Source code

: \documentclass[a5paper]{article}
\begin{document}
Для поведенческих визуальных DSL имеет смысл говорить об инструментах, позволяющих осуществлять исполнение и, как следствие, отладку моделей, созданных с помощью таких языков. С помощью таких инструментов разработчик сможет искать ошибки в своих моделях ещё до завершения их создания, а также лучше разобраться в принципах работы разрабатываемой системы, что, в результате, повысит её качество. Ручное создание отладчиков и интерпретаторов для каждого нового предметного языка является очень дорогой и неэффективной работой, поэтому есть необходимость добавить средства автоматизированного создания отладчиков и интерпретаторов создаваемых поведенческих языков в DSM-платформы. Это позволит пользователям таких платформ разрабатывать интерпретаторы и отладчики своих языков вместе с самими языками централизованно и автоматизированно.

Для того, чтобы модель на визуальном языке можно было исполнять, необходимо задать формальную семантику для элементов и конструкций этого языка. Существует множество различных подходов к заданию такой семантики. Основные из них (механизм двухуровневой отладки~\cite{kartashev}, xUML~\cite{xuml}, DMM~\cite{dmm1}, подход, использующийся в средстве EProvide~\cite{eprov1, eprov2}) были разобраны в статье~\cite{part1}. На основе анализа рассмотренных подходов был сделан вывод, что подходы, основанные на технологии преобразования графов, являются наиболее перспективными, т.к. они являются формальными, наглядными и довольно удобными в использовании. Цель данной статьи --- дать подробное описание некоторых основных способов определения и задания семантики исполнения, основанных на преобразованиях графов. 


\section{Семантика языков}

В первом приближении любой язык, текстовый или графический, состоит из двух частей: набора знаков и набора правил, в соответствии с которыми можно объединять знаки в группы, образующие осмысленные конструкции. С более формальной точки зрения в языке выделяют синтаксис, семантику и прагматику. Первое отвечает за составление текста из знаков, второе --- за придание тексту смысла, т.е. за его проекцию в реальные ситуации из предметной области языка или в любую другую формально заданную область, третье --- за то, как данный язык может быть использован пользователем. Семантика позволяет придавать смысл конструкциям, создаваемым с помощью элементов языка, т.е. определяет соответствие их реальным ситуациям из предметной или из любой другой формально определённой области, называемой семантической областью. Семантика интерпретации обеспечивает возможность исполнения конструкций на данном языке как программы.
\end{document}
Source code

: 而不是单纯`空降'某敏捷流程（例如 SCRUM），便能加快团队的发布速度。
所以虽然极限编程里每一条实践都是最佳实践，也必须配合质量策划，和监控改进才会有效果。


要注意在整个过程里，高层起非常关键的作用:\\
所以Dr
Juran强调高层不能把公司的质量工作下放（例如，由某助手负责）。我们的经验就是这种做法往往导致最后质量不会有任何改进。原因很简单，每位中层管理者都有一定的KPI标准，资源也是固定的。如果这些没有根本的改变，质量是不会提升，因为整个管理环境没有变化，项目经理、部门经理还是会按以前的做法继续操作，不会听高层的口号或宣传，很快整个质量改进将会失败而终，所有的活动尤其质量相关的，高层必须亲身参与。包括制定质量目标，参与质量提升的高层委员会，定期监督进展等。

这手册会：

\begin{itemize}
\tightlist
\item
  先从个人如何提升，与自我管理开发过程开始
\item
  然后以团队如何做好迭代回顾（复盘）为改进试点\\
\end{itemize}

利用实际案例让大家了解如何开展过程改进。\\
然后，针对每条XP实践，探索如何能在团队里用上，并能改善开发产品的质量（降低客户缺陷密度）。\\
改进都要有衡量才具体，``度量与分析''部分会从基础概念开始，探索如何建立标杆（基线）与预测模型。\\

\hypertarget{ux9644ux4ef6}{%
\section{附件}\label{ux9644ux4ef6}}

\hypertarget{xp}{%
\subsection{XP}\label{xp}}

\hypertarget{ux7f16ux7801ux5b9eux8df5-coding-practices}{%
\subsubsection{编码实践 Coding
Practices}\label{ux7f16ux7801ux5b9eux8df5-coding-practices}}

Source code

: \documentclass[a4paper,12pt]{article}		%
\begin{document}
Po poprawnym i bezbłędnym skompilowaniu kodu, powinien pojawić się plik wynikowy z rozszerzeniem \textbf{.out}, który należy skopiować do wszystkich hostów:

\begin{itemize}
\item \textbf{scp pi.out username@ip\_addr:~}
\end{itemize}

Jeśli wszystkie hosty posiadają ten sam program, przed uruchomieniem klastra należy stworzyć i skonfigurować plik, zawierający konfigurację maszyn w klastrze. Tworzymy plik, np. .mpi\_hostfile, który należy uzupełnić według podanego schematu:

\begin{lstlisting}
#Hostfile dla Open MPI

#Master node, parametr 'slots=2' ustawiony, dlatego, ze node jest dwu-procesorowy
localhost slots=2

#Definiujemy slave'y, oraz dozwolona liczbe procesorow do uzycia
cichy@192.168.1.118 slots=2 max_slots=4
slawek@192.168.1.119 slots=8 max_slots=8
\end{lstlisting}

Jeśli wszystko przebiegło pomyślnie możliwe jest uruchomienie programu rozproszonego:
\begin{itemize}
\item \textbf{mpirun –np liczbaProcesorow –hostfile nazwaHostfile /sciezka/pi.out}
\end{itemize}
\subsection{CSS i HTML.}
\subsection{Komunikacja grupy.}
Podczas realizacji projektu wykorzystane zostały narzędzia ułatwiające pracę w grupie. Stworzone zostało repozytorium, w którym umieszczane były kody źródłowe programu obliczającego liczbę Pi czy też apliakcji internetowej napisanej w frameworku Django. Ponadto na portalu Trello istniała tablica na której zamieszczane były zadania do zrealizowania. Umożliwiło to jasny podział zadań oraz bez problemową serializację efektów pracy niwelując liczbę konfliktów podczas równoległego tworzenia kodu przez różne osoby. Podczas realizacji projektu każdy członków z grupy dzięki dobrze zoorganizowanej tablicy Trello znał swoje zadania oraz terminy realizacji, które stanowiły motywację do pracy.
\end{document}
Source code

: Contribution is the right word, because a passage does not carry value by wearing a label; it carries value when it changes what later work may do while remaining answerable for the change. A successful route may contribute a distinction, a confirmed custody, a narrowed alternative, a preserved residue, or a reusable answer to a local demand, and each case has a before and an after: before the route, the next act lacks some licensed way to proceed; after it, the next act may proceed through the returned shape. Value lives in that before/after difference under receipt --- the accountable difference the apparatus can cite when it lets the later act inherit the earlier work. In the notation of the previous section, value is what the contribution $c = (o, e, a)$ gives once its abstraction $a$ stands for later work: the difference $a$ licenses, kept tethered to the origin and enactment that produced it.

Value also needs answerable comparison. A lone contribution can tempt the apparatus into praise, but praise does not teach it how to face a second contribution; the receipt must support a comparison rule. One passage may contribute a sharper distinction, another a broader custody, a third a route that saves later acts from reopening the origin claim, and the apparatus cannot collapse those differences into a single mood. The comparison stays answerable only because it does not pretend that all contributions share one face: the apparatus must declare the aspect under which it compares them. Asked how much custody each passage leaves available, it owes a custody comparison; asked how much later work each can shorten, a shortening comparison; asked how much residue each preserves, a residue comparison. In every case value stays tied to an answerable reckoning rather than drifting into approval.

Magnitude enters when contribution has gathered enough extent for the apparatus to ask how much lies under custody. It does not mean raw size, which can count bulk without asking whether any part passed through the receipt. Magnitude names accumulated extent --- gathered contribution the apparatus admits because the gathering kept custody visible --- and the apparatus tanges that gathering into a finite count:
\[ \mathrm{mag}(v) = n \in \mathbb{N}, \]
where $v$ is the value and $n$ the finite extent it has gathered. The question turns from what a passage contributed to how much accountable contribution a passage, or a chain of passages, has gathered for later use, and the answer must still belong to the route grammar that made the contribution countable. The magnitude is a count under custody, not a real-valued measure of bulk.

----------

EXERCISE DETAILS | Exact reproduction of the whole material is the required answer.

EXERCISE SOLUTION |
Source code

: \documentclass[a5paper]{article}
\begin{document}
Для поведенческих визуальных DSL имеет смысл говорить об инструментах, позволяющих осуществлять исполнение и, как следствие, отладку моделей, созданных с помощью таких языков. С помощью таких инструментов разработчик сможет искать ошибки в своих моделях ещё до завершения их создания, а также лучше разобраться в принципах работы разрабатываемой системы, что, в результате, повысит её качество. Ручное создание отладчиков и интерпретаторов для каждого нового предметного языка является очень дорогой и неэффективной работой, поэтому есть необходимость добавить средства автоматизированного создания отладчиков и интерпретаторов создаваемых поведенческих языков в DSM-платформы. Это позволит пользователям таких платформ разрабатывать интерпретаторы и отладчики своих языков вместе с самими языками централизованно и автоматизированно.

Для того, чтобы модель на визуальном языке можно было исполнять, необходимо задать формальную семантику для элементов и конструкций этого языка. Существует множество различных подходов к заданию такой семантики. Основные из них (механизм двухуровневой отладки~\cite{kartashev}, xUML~\cite{xuml}, DMM~\cite{dmm1}, подход, использующийся в средстве EProvide~\cite{eprov1, eprov2}) были разобраны в статье~\cite{part1}. На основе анализа рассмотренных подходов был сделан вывод, что подходы, основанные на технологии преобразования графов, являются наиболее перспективными, т.к. они являются формальными, наглядными и довольно удобными в использовании. Цель данной статьи --- дать подробное описание некоторых основных способов определения и задания семантики исполнения, основанных на преобразованиях графов. 


\section{Семантика языков}

В первом приближении любой язык, текстовый или графический, состоит из двух частей: набора знаков и набора правил, в соответствии с которыми можно объединять знаки в группы, образующие осмысленные конструкции. С более формальной точки зрения в языке выделяют синтаксис, семантику и прагматику. Первое отвечает за составление текста из знаков, второе --- за придание тексту смысла, т.е. за его проекцию в реальные ситуации из предметной области языка или в любую другую формально заданную область, третье --- за то, как данный язык может быть использован пользователем. Семантика позволяет придавать смысл конструкциям, создаваемым с помощью элементов языка, т.е. определяет соответствие их реальным ситуациям из предметной или из любой другой формально определённой области, называемой семантической областью. Семантика интерпретации обеспечивает возможность исполнения конструкций на данном языке как программы.
\end{document}
Source code

: 而不是单纯`空降'某敏捷流程（例如 SCRUM），便能加快团队的发布速度。
所以虽然极限编程里每一条实践都是最佳实践，也必须配合质量策划，和监控改进才会有效果。


要注意在整个过程里，高层起非常关键的作用:\\
所以Dr
Juran强调高层不能把公司的质量工作下放（例如，由某助手负责）。我们的经验就是这种做法往往导致最后质量不会有任何改进。原因很简单，每位中层管理者都有一定的KPI标准，资源也是固定的。如果这些没有根本的改变，质量是不会提升，因为整个管理环境没有变化，项目经理、部门经理还是会按以前的做法继续操作，不会听高层的口号或宣传，很快整个质量改进将会失败而终，所有的活动尤其质量相关的，高层必须亲身参与。包括制定质量目标，参与质量提升的高层委员会，定期监督进展等。

这手册会：

\begin{itemize}
\tightlist
\item
  先从个人如何提升，与自我管理开发过程开始
\item
  然后以团队如何做好迭代回顾（复盘）为改进试点\\
\end{itemize}

利用实际案例让大家了解如何开展过程改进。\\
然后，针对每条XP实践，探索如何能在团队里用上，并能改善开发产品的质量（降低客户缺陷密度）。\\
改进都要有衡量才具体，``度量与分析''部分会从基础概念开始，探索如何建立标杆（基线）与预测模型。\\

\hypertarget{ux9644ux4ef6}{%
\section{附件}\label{ux9644ux4ef6}}

\hypertarget{xp}{%
\subsection{XP}\label{xp}}

\hypertarget{ux7f16ux7801ux5b9eux8df5-coding-practices}{%
\subsubsection{编码实践 Coding
Practices}\label{ux7f16ux7801ux5b9eux8df5-coding-practices}}

Source code

: \documentclass[a4paper,12pt]{article}		%
\begin{document}
Po poprawnym i bezbłędnym skompilowaniu kodu, powinien pojawić się plik wynikowy z rozszerzeniem \textbf{.out}, który należy skopiować do wszystkich hostów:

\begin{itemize}
\item \textbf{scp pi.out username@ip\_addr:~}
\end{itemize}

Jeśli wszystkie hosty posiadają ten sam program, przed uruchomieniem klastra należy stworzyć i skonfigurować plik, zawierający konfigurację maszyn w klastrze. Tworzymy plik, np. .mpi\_hostfile, który należy uzupełnić według podanego schematu:

\begin{lstlisting}
#Hostfile dla Open MPI

#Master node, parametr 'slots=2' ustawiony, dlatego, ze node jest dwu-procesorowy
localhost slots=2

#Definiujemy slave'y, oraz dozwolona liczbe procesorow do uzycia
cichy@192.168.1.118 slots=2 max_slots=4
slawek@192.168.1.119 slots=8 max_slots=8
\end{lstlisting}

Jeśli wszystko przebiegło pomyślnie możliwe jest uruchomienie programu rozproszonego:
\begin{itemize}
\item \textbf{mpirun –np liczbaProcesorow –hostfile nazwaHostfile /sciezka/pi.out}
\end{itemize}
\subsection{CSS i HTML.}
\subsection{Komunikacja grupy.}
Podczas realizacji projektu wykorzystane zostały narzędzia ułatwiające pracę w grupie. Stworzone zostało repozytorium, w którym umieszczane były kody źródłowe programu obliczającego liczbę Pi czy też apliakcji internetowej napisanej w frameworku Django. Ponadto na portalu Trello istniała tablica na której zamieszczane były zadania do zrealizowania. Umożliwiło to jasny podział zadań oraz bez problemową serializację efektów pracy niwelując liczbę konfliktów podczas równoległego tworzenia kodu przez różne osoby. Podczas realizacji projektu każdy członków z grupy dzięki dobrze zoorganizowanej tablicy Trello znał swoje zadania oraz terminy realizacji, które stanowiły motywację do pracy.
\end{document}
Source code

: Contribution is the right word, because a passage does not carry value by wearing a label; it carries value when it changes what later work may do while remaining answerable for the change. A successful route may contribute a distinction, a confirmed custody, a narrowed alternative, a preserved residue, or a reusable answer to a local demand, and each case has a before and an after: before the route, the next act lacks some licensed way to proceed; after it, the next act may proceed through the returned shape. Value lives in that before/after difference under receipt --- the accountable difference the apparatus can cite when it lets the later act inherit the earlier work. In the notation of the previous section, value is what the contribution $c = (o, e, a)$ gives once its abstraction $a$ stands for later work: the difference $a$ licenses, kept tethered to the origin and enactment that produced it.

Value also needs answerable comparison. A lone contribution can tempt the apparatus into praise, but praise does not teach it how to face a second contribution; the receipt must support a comparison rule. One passage may contribute a sharper distinction, another a broader custody, a third a route that saves later acts from reopening the origin claim, and the apparatus cannot collapse those differences into a single mood. The comparison stays answerable only because it does not pretend that all contributions share one face: the apparatus must declare the aspect under which it compares them. Asked how much custody each passage leaves available, it owes a custody comparison; asked how much later work each can shorten, a shortening comparison; asked how much residue each preserves, a residue comparison. In every case value stays tied to an answerable reckoning rather than drifting into approval.

Magnitude enters when contribution has gathered enough extent for the apparatus to ask how much lies under custody. It does not mean raw size, which can count bulk without asking whether any part passed through the receipt. Magnitude names accumulated extent --- gathered contribution the apparatus admits because the gathering kept custody visible --- and the apparatus tanges that gathering into a finite count:
\[ \mathrm{mag}(v) = n \in \mathbb{N}, \]
where $v$ is the value and $n$ the finite extent it has gathered. The question turns from what a passage contributed to how much accountable contribution a passage, or a chain of passages, has gathered for later use, and the answer must still belong to the route grammar that made the contribution countable. The magnitude is a count under custody, not a real-valued measure of bulk.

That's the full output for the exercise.